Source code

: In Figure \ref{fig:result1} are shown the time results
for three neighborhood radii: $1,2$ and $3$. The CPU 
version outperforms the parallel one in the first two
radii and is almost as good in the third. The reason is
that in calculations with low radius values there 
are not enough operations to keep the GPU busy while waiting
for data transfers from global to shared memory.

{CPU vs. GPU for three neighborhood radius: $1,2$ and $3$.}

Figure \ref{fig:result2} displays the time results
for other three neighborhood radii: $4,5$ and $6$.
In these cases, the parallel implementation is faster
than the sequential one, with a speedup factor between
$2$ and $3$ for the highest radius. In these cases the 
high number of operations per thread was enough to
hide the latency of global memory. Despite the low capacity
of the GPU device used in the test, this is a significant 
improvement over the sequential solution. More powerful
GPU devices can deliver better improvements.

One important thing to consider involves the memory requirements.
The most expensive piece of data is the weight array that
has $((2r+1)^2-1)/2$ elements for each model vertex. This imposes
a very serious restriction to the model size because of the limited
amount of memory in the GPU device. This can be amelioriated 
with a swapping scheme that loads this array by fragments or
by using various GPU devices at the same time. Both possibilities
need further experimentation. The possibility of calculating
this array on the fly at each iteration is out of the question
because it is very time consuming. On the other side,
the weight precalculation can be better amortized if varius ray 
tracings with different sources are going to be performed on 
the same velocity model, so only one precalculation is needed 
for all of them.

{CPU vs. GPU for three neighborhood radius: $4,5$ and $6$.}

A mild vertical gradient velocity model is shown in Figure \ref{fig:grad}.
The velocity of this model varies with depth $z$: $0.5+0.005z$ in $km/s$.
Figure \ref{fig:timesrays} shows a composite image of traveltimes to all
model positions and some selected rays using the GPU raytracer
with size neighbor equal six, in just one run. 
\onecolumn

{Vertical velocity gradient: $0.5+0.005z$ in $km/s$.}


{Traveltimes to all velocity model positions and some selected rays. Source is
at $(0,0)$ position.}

————

■ ASSIGNMENT: Begin with the line that contains "the same velocity" and end with the last line of the records; set down every line in that span exactly, and nothing else.

■ WRITTEN RESPONSE:
the same velocity model, so only one precalculation is needed 
for all of them.

{CPU vs. GPU for three neighborhood radius: $4,5$ and $6$.}

A mild vertical gradient velocity model is shown in Figure \ref{fig:grad}.
The velocity of this model varies with depth $z$: $0.5+0.005z$ in $km/s$.
Figure \ref{fig:timesrays} shows a composite image of traveltimes to all
model positions and some selected rays using the GPU raytracer
with size neighbor equal six, in just one run. 
\onecolumn

{Vertical velocity gradient: $0.5+0.005z$ in $km/s$.}


{Traveltimes to all velocity model positions and some selected rays. Source is
at $(0,0)$ position.}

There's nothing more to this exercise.